AG Racine And 21-State Coalition Sue To Block Trump Administration Gag Rule That Threatens Reproductive Healthcare

Suit Says Rule Is Unconstitutional and Threatens Title X Funding and Endangers Health Care for 58,000+ District Residents

WASHINGTON, D.C. – Attorney General Karl A. Racine and his counterparts from 20 other states today sued the Trump administration to stop a federal gag rule that endangers family planning and other healthcare services for more than 58,000 low-income District residents. The suit seeks to stop a federal Department of Health and Human Services (HHS) rule restricting Title X grants, which help patients access contraception, cancer screenings, exams, and other related health services. The gag rule would illegally restrict health care professionals who work for Title X-funded organizations from providing information or referrals for abortion services to their patients.

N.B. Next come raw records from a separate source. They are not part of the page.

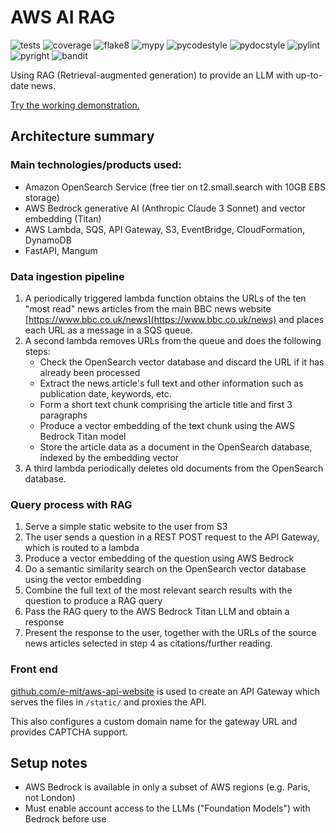 # AWS AI RAG


![tests](https://github.com/e-mit/aws-ai-rag/actions/workflows/tests.yml/badge.svg)
![coverage](https://img.shields.io/endpoint?url=https://gist.githubusercontent.com/e-mit/9df92671b4e2859b1e75cf762121b73f/raw/aws-ai-rag.json)
![flake8](https://github.com/e-mit/aws-ai-rag/actions/workflows/flake8.yml/badge.svg)
![mypy](https://github.com/e-mit/aws-ai-rag/actions/workflows/mypy.yml/badge.svg)
![pycodestyle](https://github.com/e-mit/aws-ai-rag/actions/workflows/pycodestyle.yml/badge.svg)
![pydocstyle](https://github.com/e-mit/aws-ai-rag/actions/workflows/pydocstyle.yml/badge.svg)
![pylint](https://github.com/e-mit/aws-ai-rag/actions/workflows/pylint.yml/badge.svg)
![pyright](https://github.com/e-mit/aws-ai-rag/actions/workflows/pyright.yml/badge.svg)
![bandit](https://github.com/e-mit/aws-ai-rag/actions/workflows/bandit.yml/badge.svg)


Using RAG (Retrieval-augmented generation) to provide an LLM with up-to-date news.

[Try the working demonstration.](https://mtest.dev)


## Architecture summary

### Main technologies/products used:
- Amazon OpenSearch Service (free tier on t2.small.search with 10GB EBS storage)
- AWS Bedrock generative AI (Anthropic Claude 3 Sonnet) and vector embedding (Titan)
- AWS Lambda, SQS, API Gateway, S3, EventBridge, CloudFormation, DynamoDB
- FastAPI, Mangum


### Data ingestion pipeline

1. A periodically triggered lambda function obtains the URLs of the ten "most read" news articles from the main BBC news website [https://www.bbc.co.uk/news](https://www.bbc.co.uk/news) and places each URL as a message in a SQS queue.
2. A second lambda removes URLs from the queue and does the following steps:
    - Check the OpenSearch vector database and discard the URL if it has already been processed
    - Extract the news article's full text and other information such as publication date, keywords, etc.
    - Form a short text chunk comprising the article title and first 3 paragraphs
    - Produce a vector embedding of the text chunk using the AWS Bedrock Titan model
    - Store the article data as a document in the OpenSearch database, indexed by the embedding vector
3. A third lambda periodically deletes old documents from the OpenSearch database.


### Query process with RAG

1. Serve a simple static website to the user from S3
2. The user sends a question in a REST POST request to the API Gateway, which is routed to a lambda
3. Produce a vector embedding of the question using AWS Bedrock
4. Do a semantic similarity search on the OpenSearch vector database using the vector embedding
5. Combine the full text of the most relevant search results with the question to produce a RAG query
6. Pass the RAG query to the AWS Bedrock Titan LLM and obtain a response
7. Present the response to the user, together with the URLs of the source news articles selected in step 4 as citations/further reading.


### Front end

[github.com/e-mit/aws-api-website](https://github.com/e-mit/aws-api-website) is used to create an API Gateway which serves the files in ```/static/``` and proxies the API.

This also configures a custom domain name for the gateway URL and provides CAPTCHA support.


## Setup notes

- AWS Bedrock is available in only a subset of AWS regions (e.g. Paris, not London)
- Must enable account access to the LLMs ("Foundation Models") with Bedrock before use
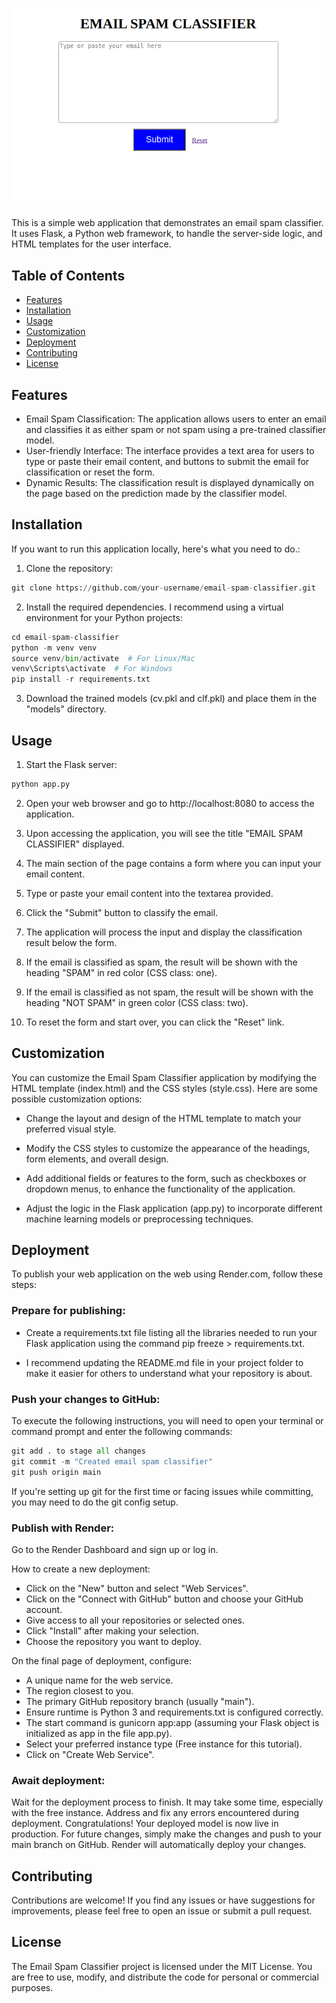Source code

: # ![Email Spam Classifier](/Screenshots/Homepage.png)

This is a simple web application that demonstrates an email spam classifier. It uses Flask, a Python web framework, to handle the server-side logic, and HTML templates for the user interface. 

## Table of Contents

- [Features](#feature)
- [Installation](#installation)
- [Usage](#usage)
- [Customization](#customization)
- [Deployment](#deployment)
- [Contributing](#contributing)
- [License](#lLicense)

## Features

- Email Spam Classification: The application allows users to enter an email and classifies it as either spam or not spam using a pre-trained classifier model.
- User-friendly Interface: The interface provides a text area for users to type or paste their email content, and buttons to submit the email for classification or reset the form.
- Dynamic Results: The classification result is displayed dynamically on the page based on the prediction made by the classifier model.

## Installation

If you want to run this application locally, here's what you need to do.:

1. Clone the repository:

```python
git clone https://github.com/your-username/email-spam-classifier.git
```

2. Install the required dependencies. I recommend using a virtual environment for your Python projects:

```python
cd email-spam-classifier
python -m venv venv
source venv/bin/activate  # For Linux/Mac
venv\Scripts\activate  # For Windows
pip install -r requirements.txt
```

3. Download the trained models (cv.pkl and clf.pkl) and place them in the "models" directory.

## Usage

1. Start the Flask server:

```python
python app.py
```

2. Open your web browser and go to http://localhost:8080 to access the application.

3. Upon accessing the application, you will see the title "EMAIL SPAM CLASSIFIER" displayed.

4. The main section of the page contains a form where you can input your email content.

5. Type or paste your email content into the textarea provided.

6. Click the "Submit" button to classify the email.

7. The application will process the input and display the classification result below the form.

8. If the email is classified as spam, the result will be shown with the heading "SPAM" in red color (CSS class: one).

9. If the email is classified as not spam, the result will be shown with the heading "NOT SPAM" in green color (CSS class: two).

10. To reset the form and start over, you can click the "Reset" link.

## Customization

You can customize the Email Spam Classifier application by modifying the HTML template (index.html) and the CSS styles (style.css). Here are some possible customization options:

- Change the layout and design of the HTML template to match your preferred visual style.

- Modify the CSS styles to customize the appearance of the headings, form elements, and overall design.

- Add additional fields or features to the form, such as checkboxes or dropdown menus, to enhance the functionality of the application.

- Adjust the logic in the Flask application (app.py) to incorporate different machine learning models or preprocessing techniques.

## Deployment

To publish your web application on the web using Render.com, follow these steps:

### Prepare for publishing:

- Create a requirements.txt file listing all the libraries needed to run your Flask application using the command pip freeze > requirements.txt.

- I recommend updating the README.md file in your project folder to make it easier for others to understand what your repository is about.

### Push your changes to GitHub:

To execute the following instructions, you will need to open your terminal or command prompt and enter the following commands:

```python
git add . to stage all changes
git commit -m "Created email spam classifier"
git push origin main
```

If you're setting up git for the first time or facing issues while committing, you may need to do the git config setup.

### Publish with Render:

Go to the Render Dashboard and sign up or log in.

How to create a new deployment:
- Click on the "New" button and select "Web Services".
- Click on the "Connect with GitHub" button and choose your GitHub account.
- Give access to all your repositories or selected ones.
- Click "Install" after making your selection.
- Choose the repository you want to deploy.

On the final page of deployment, configure:

- A unique name for the web service.
- The region closest to you.
- The primary GitHub repository branch (usually "main").
- Ensure runtime is Python 3 and requirements.txt is configured correctly.
- The start command is gunicorn app:app (assuming your Flask object is initialized as app in the file app.py).
- Select your preferred instance type (Free instance for this tutorial).
- Click on "Create Web Service".

### Await deployment:

Wait for the deployment process to finish. It may take some time, especially with the free instance.
Address and fix any errors encountered during deployment.
Congratulations! Your deployed model is now live in production. For future changes, simply make the changes and push to your main branch on GitHub. Render will automatically deploy your changes.

## Contributing

Contributions are welcome! If you find any issues or have suggestions for improvements, please feel free to open an issue or submit a pull request.

## License
The Email Spam Classifier project is licensed under the MIT License. You are free to use, modify, and distribute the code for personal or commercial purposes.
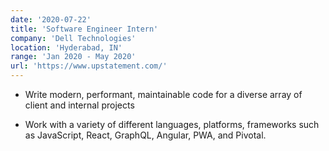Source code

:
 ```yaml
---
date: '2020-07-22'
title: 'Software Engineer Intern'
company: 'Dell Technologies'
location: 'Hyderabad, IN'
range: 'Jan 2020 - May 2020'
url: 'https://www.upstatement.com/'
---
```


- Write modern, performant, maintainable code for a diverse array of client and internal projects

- Work with a variety of different languages, platforms, frameworks such as JavaScript, React, GraphQL, Angular, PWA, and Pivotal.
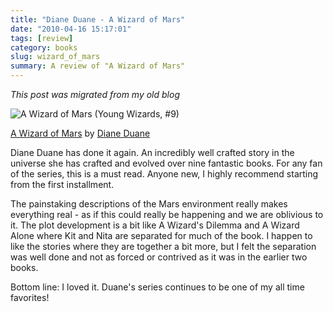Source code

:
 ```yaml
---
title: "Diane Duane - A Wizard of Mars"
date: "2010-04-16 15:17:01"
tags: [review]
category: books
slug: wizard_of_mars
summary: A review of "A Wizard of Mars"
---
```


_This post was migrated from my old blog_

<img alt="A Wizard of Mars (Young Wizards, #9)" border="0" src="https://d.gr-assets.com/books/1272379484l/1583121.jpg" /></a>

[A Wizard of Mars](http://www.goodreads.com/book/show/1583121.A_Wizard_of_Mars)
by [Diane Duane](http://www.goodreads.com/author/show/11761.Diane_Duane)

Diane Duane has done it again. An incredibly well crafted story in the universe
she has crafted and evolved over nine fantastic books. For any fan of the
series, this is a must read. Anyone new, I highly recommend starting from the
first installment.

The painstaking descriptions of the Mars environment really makes everything
real - as if this could really be happening and we are oblivious to it. The plot
development is a bit like A Wizard's Dilemma and A Wizard Alone where Kit and
Nita are separated for much of the book. I happen to like the stories where they
are together a bit more, but I felt the separation was well done and not as
forced or contrived as it was in the earlier two books.

Bottom line: I loved it. Duane's series continues to be one of my all time
favorites!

The Title X Family Planning Program became law under President Richard Nixon in 1970 as part of the Public Health Service Act. It is the only federal grant program dedicated to family planning and related health services. It primarily benefits lower-income, uninsured, and underinsured individuals or families. Grants are provided to governmental and non-profit healthcare providers.

Unity Health Care, Inc., a non-profit organization, is currently the sole Title X grantee in the District, receiving more than $900,000 from the program in Fiscal Year 2018. Unity serves patients, regardless of their ability to pay, at 26 sites across the District. These sites include traditional clinics as well as school-based sites, shelters for individuals experiencing homelessness, and a homeless outreach van. Unity also provides Title X sub-grants to other community health providers, currently including five sub-grantees located throughout the District. More than 58,000 District residents – the majority of whom live at or below the poverty line – receive services through the District’s Title X providers. Neither Unity nor its sub-grantees provide abortions.  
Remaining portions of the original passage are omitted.